Pennsylvania will hire civilians to bolster contact tracing across the state in an effort to better contain and mitigate the coronavirus, Gov. Tom Wolf announced Wednesday.

The group, called the Commonwealth Civilian Coronavirus Corps, “will reduce our unemployment rate while making a lasting health and economic contribution to our Commonwealth,” Wolf said during a virtual news conference.

“By maximizing our testing and contact tracing capacities, we can contain covid-19 without widely freezing the movement of Pennsylvanians,” he said.

He said the top priority for the past two months — Pennsylvania saw its first positive cases of covid-19 March 6 — has been on public health and safety. While that remains the No. 1 priority, he said, there is a need to look to the future and the continued gradual reopening of society.

“We’re walking a tightrope between health and economy,” he said, though he gave few details on the plan and indicated specifics would come later.

“We do not want to spend the next few months or next year cloistered inside our homes,” he said. “We want to be able to resume working, going to school, going to church and visiting our loved ones.

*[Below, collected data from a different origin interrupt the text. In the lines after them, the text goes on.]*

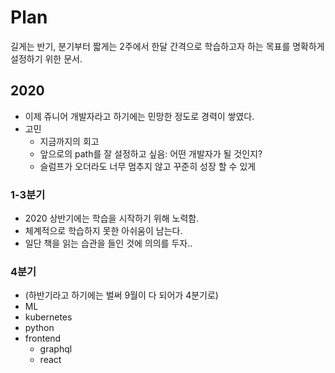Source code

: # Plan

길게는 반기, 분기부터 짧게는 2주에서 한달 간격으로 학습하고자 하는 목표를 명확하게 설정하기 위한 문서.


## 2020

- 이제 쥬니어 개발자라고 하기에는 민망한 정도로 경력이 쌓였다.
- 고민
  - 지금까지의 회고
  - 앞으로의 path를 잘 설정하고 싶음: 어떤 개발자가 될 것인지?
  - 슬럼프가 오더라도 너무 멈추지 않고 꾸준히 성장 할 수 있게

### 1-3분기

- 2020 상반기에는 학습을 시작하기 위해 노력함.
- 체계적으로 학습하지 못한 아쉬움이 남는다.
- 일단 책을 읽는 습관을 들인 것에 의의를 두자..

### 4분기
- (하반기라고 하기에는 벌써 9월이 다 되어가 4분기로)
- ML
- kubernetes
- python
- frontend
  - graphql
  - react
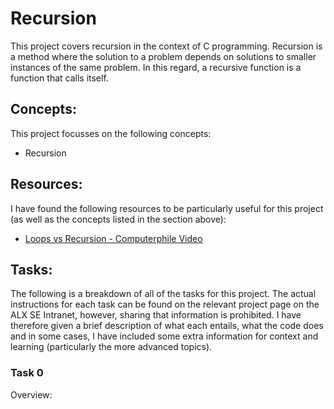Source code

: # Recursion

This project covers recursion in the context of C programming. Recursion is a method where the solution to a problem depends on solutions to smaller instances of the same problem. In this regard, a recursive function is a function that calls itself.

## Concepts:

This project focusses on the following concepts:

 - Recursion

## Resources:

I have found the following resources to be particularly useful for this project (as well as the concepts listed in the section above):

- [Loops vs Recursion - Computerphile Video](https://www.youtube.com/watch?v=HXNhEYqFo0o&list=TLPQMDgwMzIwMjOvuYgZlP9GWg&index=2)

## Tasks:

The following is a breakdown of all of the tasks for this project. The actual instructions for each task can be found on the relevant project page on the ALX SE Intranet, however, sharing that information is prohibited. I have therefore given a brief description of what each entails, what the code does and in some cases, I have included some extra information for context and learning (particularly the more advanced topics).

### Task 0
[]()
Overview:
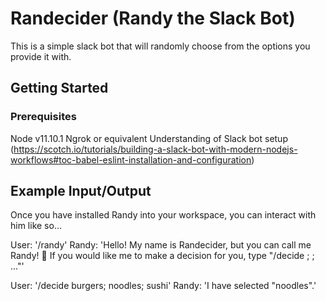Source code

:# Randecider (Randy the Slack Bot)

This is a simple slack bot that will randomly choose from the options you provide it with. 

## Getting Started

### Prerequisites

Node v11.10.1
Ngrok or equivalent
Understanding of Slack bot setup (https://scotch.io/tutorials/building-a-slack-bot-with-modern-nodejs-workflows#toc-babel-eslint-installation-and-configuration)

## Example Input/Output

Once you have installed Randy into your workspace, you can interact with him like so...

User: '/randy'
Randy: 'Hello! My name is Randecider, but you can call me Randy! :slightly_smiling_face: If you would like me to make a decision for you, type "/decide <option1>; <option2>; <option3>..."'

User: '/decide burgers; noodles; sushi'
Randy: 'I have selected "noodles".'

We want to reopen businesses of all types — and we want to be able to do this with as little risk as possible.”

He said the contact tracing work will help the state monitor and respond to new coronavirus cases. State Department of Health officials previously have said contact tracing will include tracking down and notifying any close contacts the patient had and asking them to quarantine for 14 days.

Some work of the newly formed group will include:

• Partnering with local public health agencies, community organizations and the nonprofit community to expand Pennsylvania’s existing testing and contact tracing initiatives.

• Leveraging additional resources to fund testing and contact tracing initiatives.

• Exploring creative ways to recruit experienced Pennsylvanians with health care and public health experience to support the initiative.

• Coordinating existing resources deployed by the state, including community health nurses and county health departments that are conducting testing and contact tracing throughout the state.

Wolf said last week contact tracing played a significant role in why Southwestern Pennsylvania was not among the 24 counties slated to move into the yellow phase of the state’s tiered reopening plan Friday.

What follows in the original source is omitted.